Assigned task: Extract all lines in the data that contain the word "Size".

[Opening Data under study section]

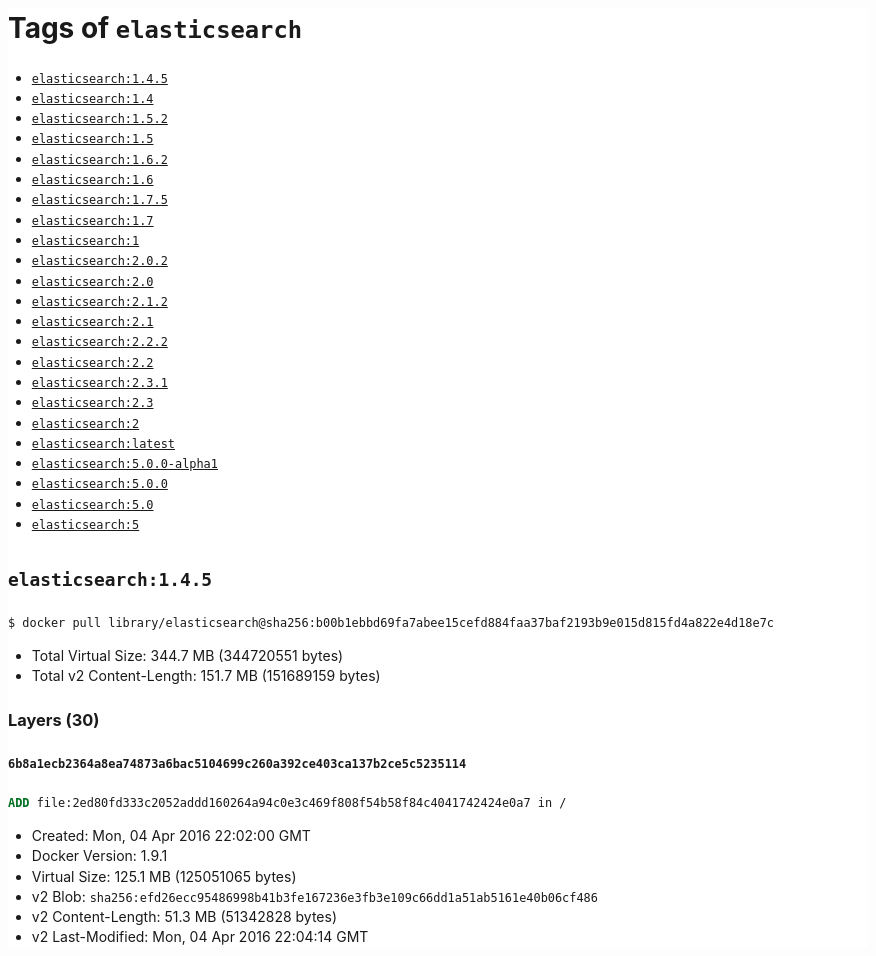 

# Tags of `elasticsearch`

-	[`elasticsearch:1.4.5`](#elasticsearch145)
-	[`elasticsearch:1.4`](#elasticsearch14)
-	[`elasticsearch:1.5.2`](#elasticsearch152)
-	[`elasticsearch:1.5`](#elasticsearch15)
-	[`elasticsearch:1.6.2`](#elasticsearch162)
-	[`elasticsearch:1.6`](#elasticsearch16)
-	[`elasticsearch:1.7.5`](#elasticsearch175)
-	[`elasticsearch:1.7`](#elasticsearch17)
-	[`elasticsearch:1`](#elasticsearch1)
-	[`elasticsearch:2.0.2`](#elasticsearch202)
-	[`elasticsearch:2.0`](#elasticsearch20)
-	[`elasticsearch:2.1.2`](#elasticsearch212)
-	[`elasticsearch:2.1`](#elasticsearch21)
-	[`elasticsearch:2.2.2`](#elasticsearch222)
-	[`elasticsearch:2.2`](#elasticsearch22)
-	[`elasticsearch:2.3.1`](#elasticsearch231)
-	[`elasticsearch:2.3`](#elasticsearch23)
-	[`elasticsearch:2`](#elasticsearch2)
-	[`elasticsearch:latest`](#elasticsearchlatest)
-	[`elasticsearch:5.0.0-alpha1`](#elasticsearch500-alpha1)
-	[`elasticsearch:5.0.0`](#elasticsearch500)
-	[`elasticsearch:5.0`](#elasticsearch50)
-	[`elasticsearch:5`](#elasticsearch5)

## `elasticsearch:1.4.5`

```console
$ docker pull library/elasticsearch@sha256:b00b1ebbd69fa7abee15cefd884faa37baf2193b9e015d815fd4a822e4d18e7c
```

-	Total Virtual Size: 344.7 MB (344720551 bytes)
-	Total v2 Content-Length: 151.7 MB (151689159 bytes)

### Layers (30)

#### `6b8a1ecb2364a8ea74873a6bac5104699c260a392ce403ca137b2ce5c5235114`

```dockerfile
ADD file:2ed80fd333c2052addd160264a94c0e3c469f808f54b58f84c4041742424e0a7 in /
```

-	Created: Mon, 04 Apr 2016 22:02:00 GMT
-	Docker Version: 1.9.1
-	Virtual Size: 125.1 MB (125051065 bytes)
-	v2 Blob: `sha256:efd26ecc95486998b41b3fe167236e3fb3e109c66dd1a51ab5161e40b06cf486`
-	v2 Content-Length: 51.3 MB (51342828 bytes)
-	v2 Last-Modified: Mon, 04 Apr 2016 22:04:14 GMT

[Closing Data under study section]

Solved problem:
-	Total Virtual Size: 344.7 MB (344720551 bytes)
-	Virtual Size: 125.1 MB (125051065 bytes)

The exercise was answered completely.